**Given data:**
--*--

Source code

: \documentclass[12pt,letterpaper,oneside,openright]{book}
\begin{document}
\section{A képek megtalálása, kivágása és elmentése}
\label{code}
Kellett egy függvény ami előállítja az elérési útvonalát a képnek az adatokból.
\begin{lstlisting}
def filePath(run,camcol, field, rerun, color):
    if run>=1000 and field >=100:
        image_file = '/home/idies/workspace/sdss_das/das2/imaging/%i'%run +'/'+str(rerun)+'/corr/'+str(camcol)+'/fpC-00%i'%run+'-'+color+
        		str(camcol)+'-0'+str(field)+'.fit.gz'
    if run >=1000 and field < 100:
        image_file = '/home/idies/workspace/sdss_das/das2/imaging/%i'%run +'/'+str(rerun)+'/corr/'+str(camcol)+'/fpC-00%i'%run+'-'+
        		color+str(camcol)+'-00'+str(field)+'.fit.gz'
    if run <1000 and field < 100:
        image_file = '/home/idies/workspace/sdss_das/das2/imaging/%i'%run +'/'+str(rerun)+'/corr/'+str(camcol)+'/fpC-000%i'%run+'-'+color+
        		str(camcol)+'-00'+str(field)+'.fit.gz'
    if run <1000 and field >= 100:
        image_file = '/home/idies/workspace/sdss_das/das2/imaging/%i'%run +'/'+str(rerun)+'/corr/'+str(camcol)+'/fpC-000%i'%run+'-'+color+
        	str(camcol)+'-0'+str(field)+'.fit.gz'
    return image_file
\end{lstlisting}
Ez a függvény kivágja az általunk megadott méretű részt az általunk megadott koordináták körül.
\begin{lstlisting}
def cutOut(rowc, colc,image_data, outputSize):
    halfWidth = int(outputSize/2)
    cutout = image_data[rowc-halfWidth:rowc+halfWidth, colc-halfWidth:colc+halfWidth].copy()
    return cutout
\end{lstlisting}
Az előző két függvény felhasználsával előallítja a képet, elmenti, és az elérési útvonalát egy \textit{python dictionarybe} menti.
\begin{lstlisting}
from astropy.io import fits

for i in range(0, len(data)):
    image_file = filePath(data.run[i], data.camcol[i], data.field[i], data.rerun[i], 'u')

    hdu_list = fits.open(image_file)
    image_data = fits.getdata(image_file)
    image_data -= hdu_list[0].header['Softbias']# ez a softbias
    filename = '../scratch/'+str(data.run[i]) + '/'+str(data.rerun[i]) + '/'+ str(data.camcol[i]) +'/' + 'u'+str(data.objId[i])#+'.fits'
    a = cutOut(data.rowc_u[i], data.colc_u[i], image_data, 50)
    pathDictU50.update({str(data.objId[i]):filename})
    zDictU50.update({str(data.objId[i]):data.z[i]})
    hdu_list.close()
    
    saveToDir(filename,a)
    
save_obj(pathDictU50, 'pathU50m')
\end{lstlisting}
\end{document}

--*--

**Work task:** Every line of the material above should be set down again exactly.

**Response box:**
Source code

: \documentclass[12pt,letterpaper,oneside,openright]{book}
\begin{document}
\section{A képek megtalálása, kivágása és elmentése}
\label{code}
Kellett egy függvény ami előállítja az elérési útvonalát a képnek az adatokból.
\begin{lstlisting}
def filePath(run,camcol, field, rerun, color):
    if run>=1000 and field >=100:
        image_file = '/home/idies/workspace/sdss_das/das2/imaging/%i'%run +'/'+str(rerun)+'/corr/'+str(camcol)+'/fpC-00%i'%run+'-'+color+
        		str(camcol)+'-0'+str(field)+'.fit.gz'
    if run >=1000 and field < 100:
        image_file = '/home/idies/workspace/sdss_das/das2/imaging/%i'%run +'/'+str(rerun)+'/corr/'+str(camcol)+'/fpC-00%i'%run+'-'+
        		color+str(camcol)+'-00'+str(field)+'.fit.gz'
    if run <1000 and field < 100:
        image_file = '/home/idies/workspace/sdss_das/das2/imaging/%i'%run +'/'+str(rerun)+'/corr/'+str(camcol)+'/fpC-000%i'%run+'-'+color+
        		str(camcol)+'-00'+str(field)+'.fit.gz'
    if run <1000 and field >= 100:
        image_file = '/home/idies/workspace/sdss_das/das2/imaging/%i'%run +'/'+str(rerun)+'/corr/'+str(camcol)+'/fpC-000%i'%run+'-'+color+
        	str(camcol)+'-0'+str(field)+'.fit.gz'
    return image_file
\end{lstlisting}
Ez a függvény kivágja az általunk megadott méretű részt az általunk megadott koordináták körül.
\begin{lstlisting}
def cutOut(rowc, colc,image_data, outputSize):
    halfWidth = int(outputSize/2)
    cutout = image_data[rowc-halfWidth:rowc+halfWidth, colc-halfWidth:colc+halfWidth].copy()
    return cutout
\end{lstlisting}
Az előző két függvény felhasználsával előallítja a képet, elmenti, és az elérési útvonalát egy \textit{python dictionarybe} menti.
\begin{lstlisting}
from astropy.io import fits

for i in range(0, len(data)):
    image_file = filePath(data.run[i], data.camcol[i], data.field[i], data.rerun[i], 'u')

    hdu_list = fits.open(image_file)
    image_data = fits.getdata(image_file)
    image_data -= hdu_list[0].header['Softbias']# ez a softbias
    filename = '../scratch/'+str(data.run[i]) + '/'+str(data.rerun[i]) + '/'+ str(data.camcol[i]) +'/' + 'u'+str(data.objId[i])#+'.fits'
    a = cutOut(data.rowc_u[i], data.colc_u[i], image_data, 50)
    pathDictU50.update({str(data.objId[i]):filename})
    zDictU50.update({str(data.objId[i]):data.z[i]})
    hdu_list.close()
    
    saveToDir(filename,a)
    
save_obj(pathDictU50, 'pathU50m')
\end{lstlisting}
\end{document}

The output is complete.